The Warsaw Lyceum was founded in 1804 by the Kingdom of Prussia as a German language school in Warsaw as part of its Germanization efforts, which had become part of New East Prussia following the 1795 Third Partition of the Polish-Lithuanian Commonwealth.
Already in the Second Partition of the Polish-Lithuanian Commonwealth (1793), Prussia had acquired South Prussia, and had established a branch of their Cadet Corps schools in Kalisch. In 1804, in Warsaw, a humanistic secondary school for boys was opened, divided according to the Prussian educational model into six classes, plus two preparatory ones. In German, it taught Latin, Greek, German and French, philosophy, ethics, mathematics and natural sciences, and (in Polish) the Polish language.

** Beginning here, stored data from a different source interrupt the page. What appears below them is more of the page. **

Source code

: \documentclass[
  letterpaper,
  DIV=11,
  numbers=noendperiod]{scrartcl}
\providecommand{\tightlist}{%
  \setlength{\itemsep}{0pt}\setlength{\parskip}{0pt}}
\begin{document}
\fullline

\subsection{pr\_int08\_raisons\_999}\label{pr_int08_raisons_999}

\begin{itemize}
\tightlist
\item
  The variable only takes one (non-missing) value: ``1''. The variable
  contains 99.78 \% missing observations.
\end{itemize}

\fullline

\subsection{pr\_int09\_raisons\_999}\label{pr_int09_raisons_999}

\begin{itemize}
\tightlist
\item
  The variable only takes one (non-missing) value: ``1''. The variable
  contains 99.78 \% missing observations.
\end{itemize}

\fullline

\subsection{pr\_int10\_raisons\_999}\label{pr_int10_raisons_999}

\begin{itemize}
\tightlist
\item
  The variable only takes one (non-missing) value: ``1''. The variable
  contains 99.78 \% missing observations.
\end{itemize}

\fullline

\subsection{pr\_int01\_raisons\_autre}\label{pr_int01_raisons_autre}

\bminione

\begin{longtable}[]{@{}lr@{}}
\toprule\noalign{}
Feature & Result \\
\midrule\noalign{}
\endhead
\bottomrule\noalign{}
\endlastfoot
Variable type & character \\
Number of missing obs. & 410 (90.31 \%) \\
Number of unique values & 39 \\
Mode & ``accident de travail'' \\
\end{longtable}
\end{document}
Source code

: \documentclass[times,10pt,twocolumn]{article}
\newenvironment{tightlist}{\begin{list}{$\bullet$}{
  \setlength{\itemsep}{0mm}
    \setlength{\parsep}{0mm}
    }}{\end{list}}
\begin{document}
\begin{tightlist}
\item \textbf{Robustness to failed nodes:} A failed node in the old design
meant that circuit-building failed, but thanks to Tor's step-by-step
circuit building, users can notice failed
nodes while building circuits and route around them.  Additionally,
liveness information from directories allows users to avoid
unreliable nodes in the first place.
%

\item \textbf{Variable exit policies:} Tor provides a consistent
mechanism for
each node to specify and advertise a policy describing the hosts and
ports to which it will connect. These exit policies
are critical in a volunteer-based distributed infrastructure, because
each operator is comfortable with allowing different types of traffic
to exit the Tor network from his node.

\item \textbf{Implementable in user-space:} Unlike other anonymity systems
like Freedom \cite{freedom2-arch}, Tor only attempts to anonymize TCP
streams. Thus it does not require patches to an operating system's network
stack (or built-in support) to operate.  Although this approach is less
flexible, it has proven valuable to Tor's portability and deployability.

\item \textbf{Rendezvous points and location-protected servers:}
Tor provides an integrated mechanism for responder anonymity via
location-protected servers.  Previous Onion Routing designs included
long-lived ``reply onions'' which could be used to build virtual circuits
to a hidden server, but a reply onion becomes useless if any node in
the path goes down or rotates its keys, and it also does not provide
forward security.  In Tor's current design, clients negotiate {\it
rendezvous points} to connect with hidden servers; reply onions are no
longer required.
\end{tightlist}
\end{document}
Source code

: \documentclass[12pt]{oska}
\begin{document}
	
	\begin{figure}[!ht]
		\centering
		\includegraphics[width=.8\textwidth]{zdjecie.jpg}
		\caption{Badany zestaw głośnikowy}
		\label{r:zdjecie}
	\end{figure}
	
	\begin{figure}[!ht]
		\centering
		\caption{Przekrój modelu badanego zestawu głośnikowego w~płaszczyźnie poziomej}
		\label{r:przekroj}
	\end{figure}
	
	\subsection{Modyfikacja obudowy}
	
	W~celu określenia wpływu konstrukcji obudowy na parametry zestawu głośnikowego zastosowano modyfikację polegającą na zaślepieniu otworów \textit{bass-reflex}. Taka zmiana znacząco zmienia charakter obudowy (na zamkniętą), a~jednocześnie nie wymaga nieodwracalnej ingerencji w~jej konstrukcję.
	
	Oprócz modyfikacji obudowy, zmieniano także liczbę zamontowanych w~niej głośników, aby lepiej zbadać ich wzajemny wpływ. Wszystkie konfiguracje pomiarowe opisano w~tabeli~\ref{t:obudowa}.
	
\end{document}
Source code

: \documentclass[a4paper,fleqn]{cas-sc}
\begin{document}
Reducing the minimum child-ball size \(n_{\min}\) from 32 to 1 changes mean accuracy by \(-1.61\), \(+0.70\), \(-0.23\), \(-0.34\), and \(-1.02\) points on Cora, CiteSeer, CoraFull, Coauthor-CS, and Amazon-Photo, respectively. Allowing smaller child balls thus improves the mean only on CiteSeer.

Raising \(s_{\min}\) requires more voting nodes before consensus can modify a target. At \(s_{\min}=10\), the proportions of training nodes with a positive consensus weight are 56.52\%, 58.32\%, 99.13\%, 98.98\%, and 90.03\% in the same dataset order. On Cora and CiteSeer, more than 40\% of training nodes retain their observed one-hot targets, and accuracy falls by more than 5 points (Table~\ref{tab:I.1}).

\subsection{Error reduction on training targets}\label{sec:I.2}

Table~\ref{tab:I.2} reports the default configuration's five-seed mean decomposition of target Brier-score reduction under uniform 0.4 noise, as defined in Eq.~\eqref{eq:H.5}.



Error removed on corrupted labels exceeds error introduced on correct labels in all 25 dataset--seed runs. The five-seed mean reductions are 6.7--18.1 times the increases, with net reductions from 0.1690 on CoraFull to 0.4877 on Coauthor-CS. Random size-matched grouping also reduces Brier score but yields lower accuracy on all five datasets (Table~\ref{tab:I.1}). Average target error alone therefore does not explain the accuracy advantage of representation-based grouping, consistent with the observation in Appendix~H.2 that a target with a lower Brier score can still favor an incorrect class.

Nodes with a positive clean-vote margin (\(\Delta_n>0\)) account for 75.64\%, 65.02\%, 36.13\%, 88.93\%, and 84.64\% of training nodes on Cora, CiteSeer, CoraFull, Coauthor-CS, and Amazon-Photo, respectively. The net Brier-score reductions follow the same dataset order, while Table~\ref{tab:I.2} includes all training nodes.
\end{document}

Samuel Linde was appointed director of the Warsaw Lyceum. The Evangelical-Augsburg Lutheran from Thorn in Royal Prussia had studied theology and philology at the University of Leipzig, and had taught Polish there. From 1795 he had been librarian to Józef Maksymilian Ossoliński, and had gathered material for his future dictionary of the Polish language, Słownik języka polskiego, a six-volume monolingual dictionary which he published in Warsaw in 1807–14. Linde faced difficulties in organizing the school, with Prussian authorities insisting that the facility should serve Germanization.